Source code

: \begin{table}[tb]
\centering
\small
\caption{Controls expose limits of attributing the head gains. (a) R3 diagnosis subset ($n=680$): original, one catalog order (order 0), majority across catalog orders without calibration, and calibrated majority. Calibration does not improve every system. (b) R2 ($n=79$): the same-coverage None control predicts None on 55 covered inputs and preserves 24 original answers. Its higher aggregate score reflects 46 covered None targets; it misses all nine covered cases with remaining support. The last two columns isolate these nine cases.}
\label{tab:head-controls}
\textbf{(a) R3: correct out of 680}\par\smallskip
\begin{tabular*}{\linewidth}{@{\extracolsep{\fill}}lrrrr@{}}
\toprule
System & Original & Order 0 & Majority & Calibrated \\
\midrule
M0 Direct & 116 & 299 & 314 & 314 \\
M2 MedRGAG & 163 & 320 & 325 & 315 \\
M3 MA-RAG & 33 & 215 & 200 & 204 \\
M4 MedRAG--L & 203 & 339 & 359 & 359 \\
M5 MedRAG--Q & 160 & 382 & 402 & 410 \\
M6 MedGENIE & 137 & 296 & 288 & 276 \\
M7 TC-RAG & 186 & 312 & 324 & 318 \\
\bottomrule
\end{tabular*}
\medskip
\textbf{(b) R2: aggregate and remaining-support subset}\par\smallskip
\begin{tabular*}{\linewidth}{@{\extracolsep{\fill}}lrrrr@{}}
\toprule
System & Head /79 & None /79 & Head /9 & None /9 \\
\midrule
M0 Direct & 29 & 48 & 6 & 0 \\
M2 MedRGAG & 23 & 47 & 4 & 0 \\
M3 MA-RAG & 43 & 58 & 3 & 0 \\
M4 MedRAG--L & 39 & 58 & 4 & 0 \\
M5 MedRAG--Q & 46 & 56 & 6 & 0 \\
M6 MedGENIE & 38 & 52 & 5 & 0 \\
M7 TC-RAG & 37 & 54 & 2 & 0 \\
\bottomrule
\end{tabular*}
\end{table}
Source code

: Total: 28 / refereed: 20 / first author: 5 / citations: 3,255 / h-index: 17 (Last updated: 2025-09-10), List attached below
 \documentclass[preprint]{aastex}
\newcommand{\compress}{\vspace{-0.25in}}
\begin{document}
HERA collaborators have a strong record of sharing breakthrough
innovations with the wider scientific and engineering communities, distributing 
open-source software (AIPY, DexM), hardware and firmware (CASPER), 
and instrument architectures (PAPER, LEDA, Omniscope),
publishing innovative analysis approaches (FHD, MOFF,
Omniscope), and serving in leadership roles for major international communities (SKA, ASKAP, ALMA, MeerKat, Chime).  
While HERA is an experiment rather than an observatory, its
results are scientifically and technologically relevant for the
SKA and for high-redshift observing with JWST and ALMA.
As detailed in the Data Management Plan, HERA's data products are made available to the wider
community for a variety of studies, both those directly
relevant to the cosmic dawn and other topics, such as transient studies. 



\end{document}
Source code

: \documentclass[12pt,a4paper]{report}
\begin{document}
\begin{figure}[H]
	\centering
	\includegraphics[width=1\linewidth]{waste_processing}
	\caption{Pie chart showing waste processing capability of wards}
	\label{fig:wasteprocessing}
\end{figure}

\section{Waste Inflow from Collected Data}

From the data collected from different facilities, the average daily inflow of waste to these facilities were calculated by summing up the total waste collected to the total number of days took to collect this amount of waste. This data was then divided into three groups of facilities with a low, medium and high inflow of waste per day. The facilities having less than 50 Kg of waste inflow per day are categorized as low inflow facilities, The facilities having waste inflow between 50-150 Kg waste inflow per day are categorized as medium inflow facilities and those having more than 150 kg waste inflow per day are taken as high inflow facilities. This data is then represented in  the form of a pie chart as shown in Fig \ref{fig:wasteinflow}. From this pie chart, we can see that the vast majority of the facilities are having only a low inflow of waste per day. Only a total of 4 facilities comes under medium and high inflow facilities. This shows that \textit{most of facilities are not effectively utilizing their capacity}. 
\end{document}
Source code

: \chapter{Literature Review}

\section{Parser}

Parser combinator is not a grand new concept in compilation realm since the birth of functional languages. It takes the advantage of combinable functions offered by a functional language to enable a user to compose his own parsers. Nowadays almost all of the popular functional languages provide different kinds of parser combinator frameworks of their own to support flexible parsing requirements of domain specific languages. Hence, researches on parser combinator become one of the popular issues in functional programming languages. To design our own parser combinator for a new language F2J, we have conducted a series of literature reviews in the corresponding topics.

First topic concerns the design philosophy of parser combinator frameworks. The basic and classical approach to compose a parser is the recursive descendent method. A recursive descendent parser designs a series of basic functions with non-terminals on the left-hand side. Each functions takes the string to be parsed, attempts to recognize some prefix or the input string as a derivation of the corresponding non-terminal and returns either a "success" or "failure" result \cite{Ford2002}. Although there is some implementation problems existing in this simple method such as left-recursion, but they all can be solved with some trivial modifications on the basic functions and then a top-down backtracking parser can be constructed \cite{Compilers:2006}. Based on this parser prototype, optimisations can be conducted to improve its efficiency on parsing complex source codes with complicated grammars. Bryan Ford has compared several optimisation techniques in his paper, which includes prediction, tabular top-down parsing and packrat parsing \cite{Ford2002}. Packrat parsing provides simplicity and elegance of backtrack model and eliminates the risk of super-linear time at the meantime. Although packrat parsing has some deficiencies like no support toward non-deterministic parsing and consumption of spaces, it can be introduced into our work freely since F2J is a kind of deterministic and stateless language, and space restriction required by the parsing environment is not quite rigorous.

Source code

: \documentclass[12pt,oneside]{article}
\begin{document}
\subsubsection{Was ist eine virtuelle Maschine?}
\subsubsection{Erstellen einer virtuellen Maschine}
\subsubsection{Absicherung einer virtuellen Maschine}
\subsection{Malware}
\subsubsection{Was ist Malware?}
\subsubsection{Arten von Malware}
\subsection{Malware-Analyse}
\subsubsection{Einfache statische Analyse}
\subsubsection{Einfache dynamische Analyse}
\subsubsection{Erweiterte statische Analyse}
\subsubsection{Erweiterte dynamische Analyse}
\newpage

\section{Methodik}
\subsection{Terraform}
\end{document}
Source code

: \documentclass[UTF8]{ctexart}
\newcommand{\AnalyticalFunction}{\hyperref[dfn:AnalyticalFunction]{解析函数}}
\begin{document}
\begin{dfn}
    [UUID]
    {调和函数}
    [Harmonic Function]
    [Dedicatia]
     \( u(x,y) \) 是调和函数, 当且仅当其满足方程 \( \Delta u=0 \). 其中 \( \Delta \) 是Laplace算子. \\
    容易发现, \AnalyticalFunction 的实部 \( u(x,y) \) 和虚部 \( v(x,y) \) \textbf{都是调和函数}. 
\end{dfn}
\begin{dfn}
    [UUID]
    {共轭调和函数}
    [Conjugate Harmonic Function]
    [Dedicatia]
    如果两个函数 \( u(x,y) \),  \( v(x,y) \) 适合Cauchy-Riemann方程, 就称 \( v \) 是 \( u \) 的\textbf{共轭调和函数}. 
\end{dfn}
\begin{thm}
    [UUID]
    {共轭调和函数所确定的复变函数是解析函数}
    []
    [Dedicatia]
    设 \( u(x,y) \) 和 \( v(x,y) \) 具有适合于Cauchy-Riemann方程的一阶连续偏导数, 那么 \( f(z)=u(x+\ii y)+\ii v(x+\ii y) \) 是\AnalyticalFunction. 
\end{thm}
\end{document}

**BRIEF:**
Each line above that contains "aggregate" must be copied out.

**THE COMPLETED TASK:**
\caption{Controls expose limits of attributing the head gains. (a) R3 diagnosis subset ($n=680$): original, one catalog order (order 0), majority across catalog orders without calibration, and calibrated majority. Calibration does not improve every system. (b) R2 ($n=79$): the same-coverage None control predicts None on 55 covered inputs and preserves 24 original answers. Its higher aggregate score reflects 46 covered None targets; it misses all nine covered cases with remaining support. The last two columns isolate these nine cases.}
\textbf{(b) R2: aggregate and remaining-support subset}\par\smallskip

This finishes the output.